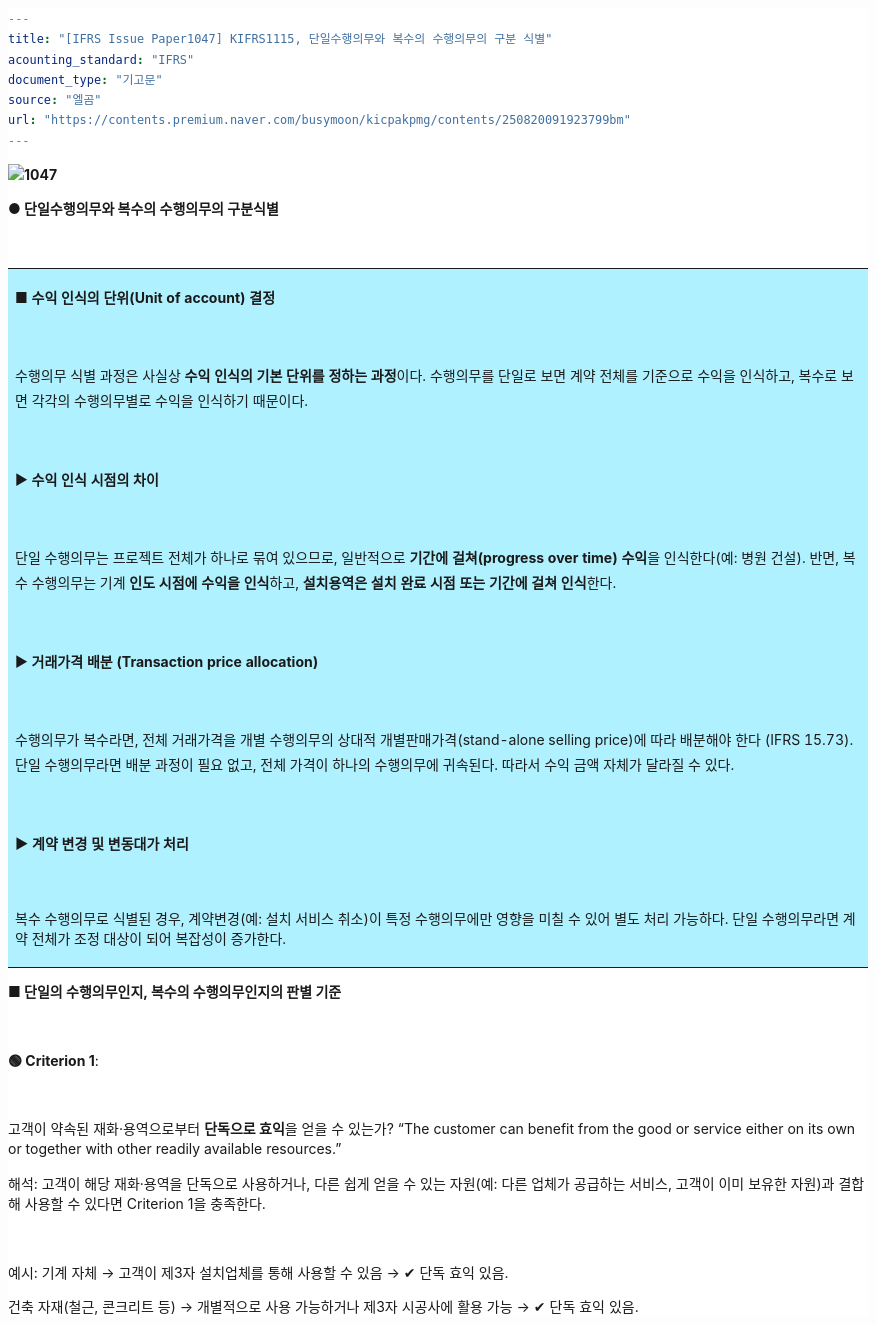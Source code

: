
 ```yaml
---
title: "[IFRS Issue Paper1047] KIFRS1115, 단일수행의무와 복수의 수행의무의 구분 식별"
acounting_standard: "IFRS"
document_type: "기고문"
source: "엘곰"
url: "https://contents.premium.naver.com/busymoon/kicpakpmg/contents/250820091923799bm"
---
```

![](https://n2.news.naver.com/l.gif?type=content)**1047**

**● 단일수행의무와 복수의 수행의무의 구분식별**

**​**

<table style=""><tbody><tr><td colspan="3" rowspan="1" style="width: 100.0%; height: 129.0px;  background-color: #b0f1ff;"><div><p style="line-height:1.8;"><span style="">■ </span><span style=""><b>수익 인식의 단위(Unit of account) 결정</b></span></p></div><div><p style="line-height:1.8;"><span style="">​</span></p></div><div><p style="line-height:1.8;"><span style="">수행의무 식별 과정은 사실상 </span><span style=""><b>수익 인식의 기본 단위를 정하는 과정</b></span><span style="">이다. 수행의무를 단일로 보면 계약 전체를 기준으로 수익을 인식하고, 복수로 보면 각각의 수행의무별로 수익을 인식하기 때문이다.</span></p></div><div><p style="line-height:1.8;"><span style="">​</span></p></div><div><p style="line-height:1.8;"><span style="">▶ </span><span style=""><b>수익 인식 시점의 차이</b></span></p></div><div><p style="line-height:1.8;"><span style="">​</span></p></div><div><p style="line-height:1.8;"><span style="">단일 수행의무는 프로젝트 전체가 하나로 묶여 있으므로, 일반적으로 </span><span style=""><b>기간에 걸쳐(progress over time) 수익</b></span><span style="">을 인식한다(예: 병원 건설). 반면, 복수 수행의무는 기계 </span><span style=""><b>인도 시점에 수익을 인식</b></span><span style="">하고, </span><span style=""><b>설치용역은 설치 완료 시점 또는 기간에 걸쳐 인식</b></span><span style="">한다.</span></p></div><div><p style="line-height:1.8;"><span style="">​</span></p></div><div><p style="line-height:1.8;"><span style="">▶</span><span style=""><b> 거래가격 배분 (Transaction price allocation)</b></span></p></div><div><p style="line-height:1.8;"><span style="">​</span></p></div><div><p style="line-height:1.8;"><span style="">수행의무가 복수라면, 전체 거래가격을 개별 수행의무의 상대적 개별판매가격(stand-alone selling price)에 따라 배분해야 한다 (IFRS 15.73). 단일 수행의무라면 배분 과정이 필요 없고, 전체 가격이 하나의 수행의무에 귀속된다. 따라서 수익 금액 자체가 달라질 수 있다.</span></p></div><div><p style="line-height:1.8;"><span style="">​</span></p></div><div><p style="line-height:1.8;"><span style=""><b>▶ 계약 변경 및 변동대가 처리</b></span></p></div><div><p style="line-height:1.8;"><span style=""><b>​</b></span></p></div><div><p style=""><span style="">복수 수행의무로 식별된 경우, 계약변경(예: 설치 서비스 취소)이 특정 수행의무에만 영향을 미칠 수 있어 별도 처리 가능하다. 단일 수행의무라면 계약 전체가 조정 대상이 되어 복잡성이 증가한다.</span></p></div></td></tr></tbody></table>

**■ 단일의 수행의무인지, 복수의 수행의무인지의 판별 기준**

**​**

**🟢 Criterion 1**:

​

고객이 약속된 재화·용역으로부터 **단독으로 효익**을 얻을 수 있는가? “The customer can benefit from the good or service either on its own or together with other readily available resources.”

해석: 고객이 해당 재화·용역을 단독으로 사용하거나, 다른 쉽게 얻을 수 있는 자원(예: 다른 업체가 공급하는 서비스, 고객이 이미 보유한 자원)과 결합해 사용할 수 있다면 Criterion 1을 충족한다.

​

예시: 기계 자체 → 고객이 제3자 설치업체를 통해 사용할 수 있음 → ✔ 단독 효익 있음.

건축 자재(철근, 콘크리트 등) → 개별적으로 사용 가능하거나 제3자 시공사에 활용 가능 → ✔ 단독 효익 있음.
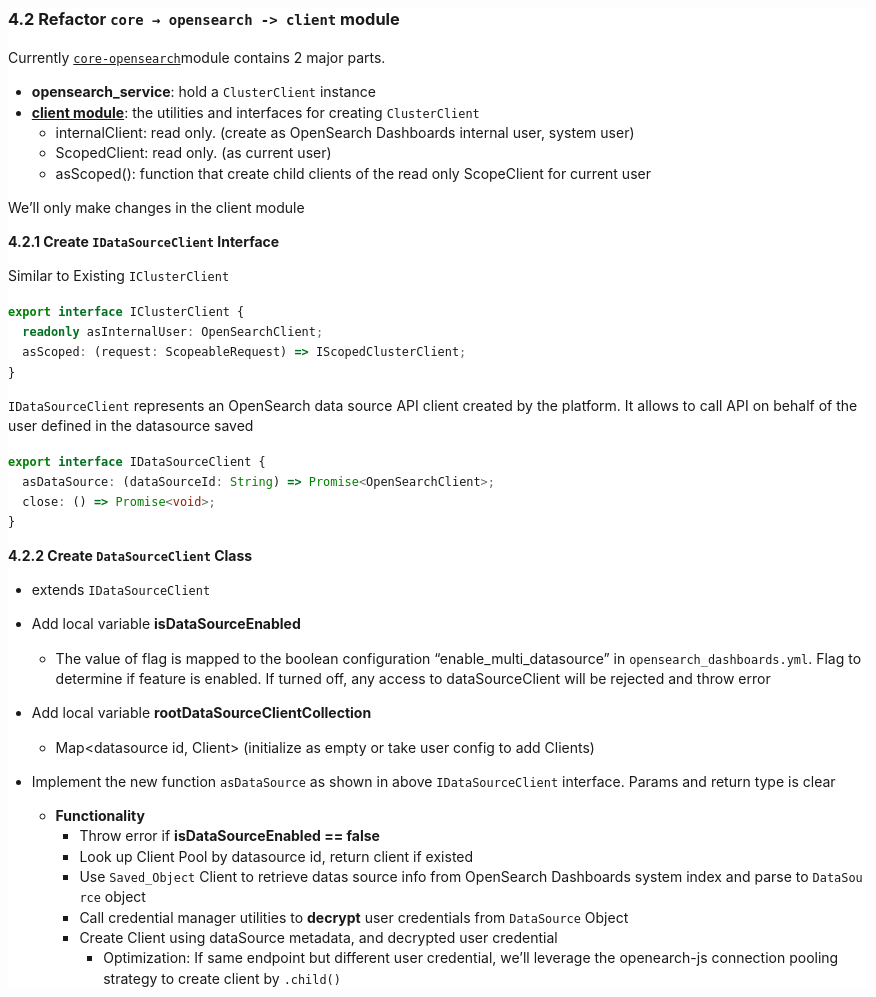### 4.2 Refactor `core → opensearch -> client` module

Currently [`core-opensearch`](https://github.com/opensearch-project/OpenSearch-Dashboards/tree/d7004dc5b0392477fdd54ac66b29d231975a173b/src/core/server/opensearch)module contains 2 major parts.

- **opensearch_service**: hold a `ClusterClient` instance
- **[client module](https://github.com/opensearch-project/OpenSearch-Dashboards/tree/d7004dc5b0392477fdd54ac66b29d231975a173b/src/core/server/opensearch/client)**: the utilities and interfaces for creating `ClusterClient`
  - internalClient: read only. (create as OpenSearch Dashboards internal user, system user)
  - ScopedClient: read only. (as current user)
  - asScoped(): function that create child clients of the read only ScopeClient for current user

We’ll only make changes in the client module

**4.2.1 Create `IDataSourceClient` Interface**

Similar to Existing `IClusterClient`

```ts
export interface IClusterClient {
  readonly asInternalUser: OpenSearchClient;
  asScoped: (request: ScopeableRequest) => IScopedClusterClient;
}
```

`IDataSourceClient` represents an OpenSearch data source API client created by the platform. It allows to call API on behalf of the user defined in the datasource saved

```ts
export interface IDataSourceClient {
  asDataSource: (dataSourceId: String) => Promise<OpenSearchClient>;
  close: () => Promise<void>;
}
```

**4.2.2 Create `DataSourceClient` Class**

- extends `IDataSourceClient`
- Add local variable **isDataSourceEnabled**
  - The value of flag is mapped to the boolean configuration “enable_multi_datasource” in `opensearch_dashboards.yml`. Flag to determine if feature is enabled. If turned off, any access to dataSourceClient will be rejected and throw error
- Add local variable **rootDataSourceClientCollection**
  - Map<datasource id, Client> (initialize as empty or take user config to add Clients)
- Implement the new function `asDataSource` as shown in above `IDataSourceClient` interface. Params and return type is clear

  - **Functionality**
    - Throw error if **isDataSourceEnabled == false**
    - Look up Client Pool by datasource id, return client if existed
    - Use `Saved_Object` Client to retrieve datas source info from OpenSearch Dashboards system index and parse to `DataSource` object
    - Call credential manager utilities to **decrypt** user credentials from `DataSource` Object
    - Create Client using dataSource metadata, and decrypted user credential
      - Optimization: If same endpoint but different user credential, we’ll leverage the openearch-js connection pooling strategy to create client by `.child()`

◇ ◇ ◇ ◇ ◇ ◇ ◇

* _TASK OBJECTIVE_
Transcribe all of the data above exactly; no picture belongs in the copy.

* _ANSWER FOR THIS EXERCISE_
Source code

:
 ```yaml
---
title: "[IFRS Issue Paper1047] KIFRS1115, 단일수행의무와 복수의 수행의무의 구분 식별"
acounting_standard: "IFRS"
document_type: "기고문"
source: "엘곰"
url: "https://contents.premium.naver.com/busymoon/kicpakpmg/contents/250820091923799bm"
---
```

![](https://n2.news.naver.com/l.gif?type=content)**1047**

**● 단일수행의무와 복수의 수행의무의 구분식별**

**​**

<table style=""><tbody><tr><td colspan="3" rowspan="1" style="width: 100.0%; height: 129.0px;  background-color: #b0f1ff;"><div><p style="line-height:1.8;"><span style="">■ </span><span style=""><b>수익 인식의 단위(Unit of account) 결정</b></span></p></div><div><p style="line-height:1.8;"><span style="">​</span></p></div><div><p style="line-height:1.8;"><span style="">수행의무 식별 과정은 사실상 </span><span style=""><b>수익 인식의 기본 단위를 정하는 과정</b></span><span style="">이다. 수행의무를 단일로 보면 계약 전체를 기준으로 수익을 인식하고, 복수로 보면 각각의 수행의무별로 수익을 인식하기 때문이다.</span></p></div><div><p style="line-height:1.8;"><span style="">​</span></p></div><div><p style="line-height:1.8;"><span style="">▶ </span><span style=""><b>수익 인식 시점의 차이</b></span></p></div><div><p style="line-height:1.8;"><span style="">​</span></p></div><div><p style="line-height:1.8;"><span style="">단일 수행의무는 프로젝트 전체가 하나로 묶여 있으므로, 일반적으로 </span><span style=""><b>기간에 걸쳐(progress over time) 수익</b></span><span style="">을 인식한다(예: 병원 건설). 반면, 복수 수행의무는 기계 </span><span style=""><b>인도 시점에 수익을 인식</b></span><span style="">하고, </span><span style=""><b>설치용역은 설치 완료 시점 또는 기간에 걸쳐 인식</b></span><span style="">한다.</span></p></div><div><p style="line-height:1.8;"><span style="">​</span></p></div><div><p style="line-height:1.8;"><span style="">▶</span><span style=""><b> 거래가격 배분 (Transaction price allocation)</b></span></p></div><div><p style="line-height:1.8;"><span style="">​</span></p></div><div><p style="line-height:1.8;"><span style="">수행의무가 복수라면, 전체 거래가격을 개별 수행의무의 상대적 개별판매가격(stand-alone selling price)에 따라 배분해야 한다 (IFRS 15.73). 단일 수행의무라면 배분 과정이 필요 없고, 전체 가격이 하나의 수행의무에 귀속된다. 따라서 수익 금액 자체가 달라질 수 있다.</span></p></div><div><p style="line-height:1.8;"><span style="">​</span></p></div><div><p style="line-height:1.8;"><span style=""><b>▶ 계약 변경 및 변동대가 처리</b></span></p></div><div><p style="line-height:1.8;"><span style=""><b>​</b></span></p></div><div><p style=""><span style="">복수 수행의무로 식별된 경우, 계약변경(예: 설치 서비스 취소)이 특정 수행의무에만 영향을 미칠 수 있어 별도 처리 가능하다. 단일 수행의무라면 계약 전체가 조정 대상이 되어 복잡성이 증가한다.</span></p></div></td></tr></tbody></table>

**■ 단일의 수행의무인지, 복수의 수행의무인지의 판별 기준**

**​**

**🟢 Criterion 1**:

​

고객이 약속된 재화·용역으로부터 **단독으로 효익**을 얻을 수 있는가? “The customer can benefit from the good or service either on its own or together with other readily available resources.”

해석: 고객이 해당 재화·용역을 단독으로 사용하거나, 다른 쉽게 얻을 수 있는 자원(예: 다른 업체가 공급하는 서비스, 고객이 이미 보유한 자원)과 결합해 사용할 수 있다면 Criterion 1을 충족한다.

​

예시: 기계 자체 → 고객이 제3자 설치업체를 통해 사용할 수 있음 → ✔ 단독 효익 있음.

건축 자재(철근, 콘크리트 등) → 개별적으로 사용 가능하거나 제3자 시공사에 활용 가능 → ✔ 단독 효익 있음.
### 4.2 Refactor `core → opensearch -> client` module

Currently [`core-opensearch`](https://github.com/opensearch-project/OpenSearch-Dashboards/tree/d7004dc5b0392477fdd54ac66b29d231975a173b/src/core/server/opensearch)module contains 2 major parts.

- **opensearch_service**: hold a `ClusterClient` instance
- **[client module](https://github.com/opensearch-project/OpenSearch-Dashboards/tree/d7004dc5b0392477fdd54ac66b29d231975a173b/src/core/server/opensearch/client)**: the utilities and interfaces for creating `ClusterClient`
  - internalClient: read only. (create as OpenSearch Dashboards internal user, system user)
  - ScopedClient: read only. (as current user)
  - asScoped(): function that create child clients of the read only ScopeClient for current user

We’ll only make changes in the client module

**4.2.1 Create `IDataSourceClient` Interface**

Similar to Existing `IClusterClient`

```ts
export interface IClusterClient {
  readonly asInternalUser: OpenSearchClient;
  asScoped: (request: ScopeableRequest) => IScopedClusterClient;
}
```

`IDataSourceClient` represents an OpenSearch data source API client created by the platform. It allows to call API on behalf of the user defined in the datasource saved

```ts
export interface IDataSourceClient {
  asDataSource: (dataSourceId: String) => Promise<OpenSearchClient>;
  close: () => Promise<void>;
}
```

**4.2.2 Create `DataSourceClient` Class**

- extends `IDataSourceClient`
- Add local variable **isDataSourceEnabled**
  - The value of flag is mapped to the boolean configuration “enable_multi_datasource” in `opensearch_dashboards.yml`. Flag to determine if feature is enabled. If turned off, any access to dataSourceClient will be rejected and throw error
- Add local variable **rootDataSourceClientCollection**
  - Map<datasource id, Client> (initialize as empty or take user config to add Clients)
- Implement the new function `asDataSource` as shown in above `IDataSourceClient` interface. Params and return type is clear

  - **Functionality**
    - Throw error if **isDataSourceEnabled == false**
    - Look up Client Pool by datasource id, return client if existed
    - Use `Saved_Object` Client to retrieve datas source info from OpenSearch Dashboards system index and parse to `DataSource` object
    - Call credential manager utilities to **decrypt** user credentials from `DataSource` Object
    - Create Client using dataSource metadata, and decrypted user credential
      - Optimization: If same endpoint but different user credential, we’ll leverage the openearch-js connection pooling strategy to create client by `.child()`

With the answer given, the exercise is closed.